India’s economic growth slumped to a near three-year low of 6.1 percent in the quarter ended December due to poor performance of manufacturing and mining sectors, official data showed Wednesday.
The data makes it increasingly clear that growth is likely to fall well below seven percent against the budgetary target of 9 percent and the 7.1 percent growth projected by the Prime Minister’s economic advisory panel recently.
This was the slowest pace of economic growth in the last 11 quarters. Higher interest rates, rising inflation, global economic turmoil and a slew of policy issues curbing investment sentiment have contributed to the economy’s dismal performance.
This was also the seventh consecutive time that quarterly growth had slipped. It had risen by 6.9 percent in the quarter ending September and 7.7 percent in the three-month period before that.
The persistent slowdown in growth will make it difficult to achieve the even lower revised 6.9 percent growth in the financial year ending March 31.
“Real GDP growth rate for the third quarter of 2011-12 at 6.1 percent may drive GDP growth to below 6.9 percent for current fiscal,” said Rajiv Kumar, secretary general of the Federation of Indian Chambers of Commerce and Industry (Ficci).
Kumar pointed out that if economic growth fell below 6.8 percent, it would be lower than the growth registered in 2008-09, the year of the post-Lehman crisis.
Manufacturing was hit hard, logging a meagre 0.4 percent growth in the quarter under review, compared to 7.8 percent in the previous corresponding period, according to data released by the ministry of statistics and programme implementation.
Mining was another sector hit badly and contracted by 3.1 percent. It had registered a growth of 6.1 percent in the October-December quarter of 2010-11.

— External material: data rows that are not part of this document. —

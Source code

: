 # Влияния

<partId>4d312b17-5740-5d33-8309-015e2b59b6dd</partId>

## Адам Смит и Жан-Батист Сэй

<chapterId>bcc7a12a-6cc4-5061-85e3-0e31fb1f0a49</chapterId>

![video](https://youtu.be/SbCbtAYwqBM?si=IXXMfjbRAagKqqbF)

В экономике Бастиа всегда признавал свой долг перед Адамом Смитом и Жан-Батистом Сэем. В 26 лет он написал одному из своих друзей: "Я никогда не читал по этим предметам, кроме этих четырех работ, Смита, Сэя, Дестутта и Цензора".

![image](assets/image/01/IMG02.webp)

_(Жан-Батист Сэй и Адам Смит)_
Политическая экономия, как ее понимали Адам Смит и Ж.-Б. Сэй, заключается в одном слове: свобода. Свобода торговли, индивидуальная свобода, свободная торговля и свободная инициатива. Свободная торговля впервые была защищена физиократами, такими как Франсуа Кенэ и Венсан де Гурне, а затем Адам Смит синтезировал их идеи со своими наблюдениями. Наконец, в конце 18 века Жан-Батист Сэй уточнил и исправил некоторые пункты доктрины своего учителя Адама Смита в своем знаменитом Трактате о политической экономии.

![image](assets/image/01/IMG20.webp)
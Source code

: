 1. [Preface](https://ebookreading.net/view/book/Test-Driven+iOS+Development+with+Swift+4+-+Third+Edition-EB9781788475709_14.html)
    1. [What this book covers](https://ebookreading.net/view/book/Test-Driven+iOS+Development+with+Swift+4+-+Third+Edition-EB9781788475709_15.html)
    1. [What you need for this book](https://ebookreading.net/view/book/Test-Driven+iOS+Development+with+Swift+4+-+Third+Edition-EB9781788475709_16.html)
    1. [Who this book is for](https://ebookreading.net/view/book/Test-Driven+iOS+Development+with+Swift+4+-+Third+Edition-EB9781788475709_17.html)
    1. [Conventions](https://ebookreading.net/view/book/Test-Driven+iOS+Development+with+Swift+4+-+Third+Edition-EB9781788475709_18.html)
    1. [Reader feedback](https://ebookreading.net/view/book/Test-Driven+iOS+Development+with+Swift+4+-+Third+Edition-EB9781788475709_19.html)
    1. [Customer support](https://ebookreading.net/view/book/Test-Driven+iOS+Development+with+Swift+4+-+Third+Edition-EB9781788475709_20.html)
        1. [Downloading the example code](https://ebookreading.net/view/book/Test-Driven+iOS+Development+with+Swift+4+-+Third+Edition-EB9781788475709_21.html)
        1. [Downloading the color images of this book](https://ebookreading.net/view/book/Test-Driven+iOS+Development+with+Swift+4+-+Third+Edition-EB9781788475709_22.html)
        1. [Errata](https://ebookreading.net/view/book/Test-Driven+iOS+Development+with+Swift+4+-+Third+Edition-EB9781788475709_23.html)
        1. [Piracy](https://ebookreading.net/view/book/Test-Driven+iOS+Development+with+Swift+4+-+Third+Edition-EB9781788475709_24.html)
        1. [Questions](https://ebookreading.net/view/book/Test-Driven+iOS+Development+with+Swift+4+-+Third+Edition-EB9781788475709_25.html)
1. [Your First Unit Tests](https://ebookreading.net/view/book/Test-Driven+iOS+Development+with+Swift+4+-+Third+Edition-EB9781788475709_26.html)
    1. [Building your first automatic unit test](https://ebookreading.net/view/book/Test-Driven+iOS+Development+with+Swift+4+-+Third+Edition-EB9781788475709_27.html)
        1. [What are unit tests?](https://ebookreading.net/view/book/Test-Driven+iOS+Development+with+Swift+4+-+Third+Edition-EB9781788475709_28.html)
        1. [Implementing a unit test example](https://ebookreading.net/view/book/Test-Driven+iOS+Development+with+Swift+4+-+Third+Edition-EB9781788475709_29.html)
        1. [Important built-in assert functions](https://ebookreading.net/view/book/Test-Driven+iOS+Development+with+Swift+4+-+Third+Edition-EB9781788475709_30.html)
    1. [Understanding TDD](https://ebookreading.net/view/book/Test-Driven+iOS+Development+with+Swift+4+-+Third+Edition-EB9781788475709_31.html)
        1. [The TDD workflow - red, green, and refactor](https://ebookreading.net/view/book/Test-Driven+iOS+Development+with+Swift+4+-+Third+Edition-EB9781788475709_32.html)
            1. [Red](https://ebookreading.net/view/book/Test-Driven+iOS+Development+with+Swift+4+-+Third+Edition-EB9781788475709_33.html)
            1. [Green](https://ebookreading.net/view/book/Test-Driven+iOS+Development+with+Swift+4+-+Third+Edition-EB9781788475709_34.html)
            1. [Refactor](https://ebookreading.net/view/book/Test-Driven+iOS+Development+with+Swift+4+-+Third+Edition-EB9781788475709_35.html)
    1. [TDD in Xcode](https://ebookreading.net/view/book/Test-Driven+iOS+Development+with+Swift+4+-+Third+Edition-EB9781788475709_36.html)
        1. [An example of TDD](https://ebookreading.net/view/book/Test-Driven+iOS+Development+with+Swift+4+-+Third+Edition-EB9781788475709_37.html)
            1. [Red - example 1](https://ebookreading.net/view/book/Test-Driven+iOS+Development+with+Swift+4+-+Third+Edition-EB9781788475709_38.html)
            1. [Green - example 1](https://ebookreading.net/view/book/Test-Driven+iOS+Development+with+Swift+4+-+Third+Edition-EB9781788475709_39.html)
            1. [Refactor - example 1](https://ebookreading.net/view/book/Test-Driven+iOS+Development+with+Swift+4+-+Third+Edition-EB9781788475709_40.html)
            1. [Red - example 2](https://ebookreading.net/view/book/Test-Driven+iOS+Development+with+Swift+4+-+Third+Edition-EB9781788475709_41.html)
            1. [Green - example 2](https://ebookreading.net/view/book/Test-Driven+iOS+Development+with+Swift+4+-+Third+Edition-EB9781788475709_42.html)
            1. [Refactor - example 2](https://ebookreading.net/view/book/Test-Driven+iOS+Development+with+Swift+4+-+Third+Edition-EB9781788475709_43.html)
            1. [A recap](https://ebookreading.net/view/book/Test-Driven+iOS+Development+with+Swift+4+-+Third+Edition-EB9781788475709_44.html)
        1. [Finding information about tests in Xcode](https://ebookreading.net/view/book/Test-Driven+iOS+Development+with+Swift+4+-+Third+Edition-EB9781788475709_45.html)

Agriculture also saw a sharp decline at 2.7 percent but that was mostly because of a high base as the sector had grown 11 percent in the year-ago period. Financial services grew at 9 percent in the quarter, while social and personal services logged a 7.9 percent growth.
“The near stagnation in the manufacturing sector is worrying at a time when policy makers are keen to raise the share of this sector in the economy. Mining is also an area of serious concern, as the sector has been contracting for two consecutive quarters,” said Chandrajit Banerjee, director general of the Confederation of Indian Industry (CII).
Banerjee urged the government to push forward the economic reform process to stimulate growth.
“All policy levers should be used to drive a revival in the economy. Project clearances should be hastened, implementation of the manufacturing policy should begin by identifying specific zones where industry can invest and interest rates should be reduced,” he said.
The latest figures will come as a disappointment to policy-makers in the run up to the budget. The scenario is not likely to change much in the current quarter as well since, according to the advanced estimates given by the government, the GDP is expected to increase by only 6.9 percent for the whole year.
“With fourth-quarter estimates also being weak, it is virtually certain that the GDP numbers for the current fiscal will stand below 7 percent,” said Anis Chakravarty, director & senior economist, Deloitte Haskins & Sells.
“It is important that policy-makers now re-focus on the structural constraints plaguing the economy and dragging growth down. Unless strong measures are taken to have an implementable plan for revival of the manufacturing sector, it is unlikely that GDP numbers in the coming quarters will improve noticeably,” he added.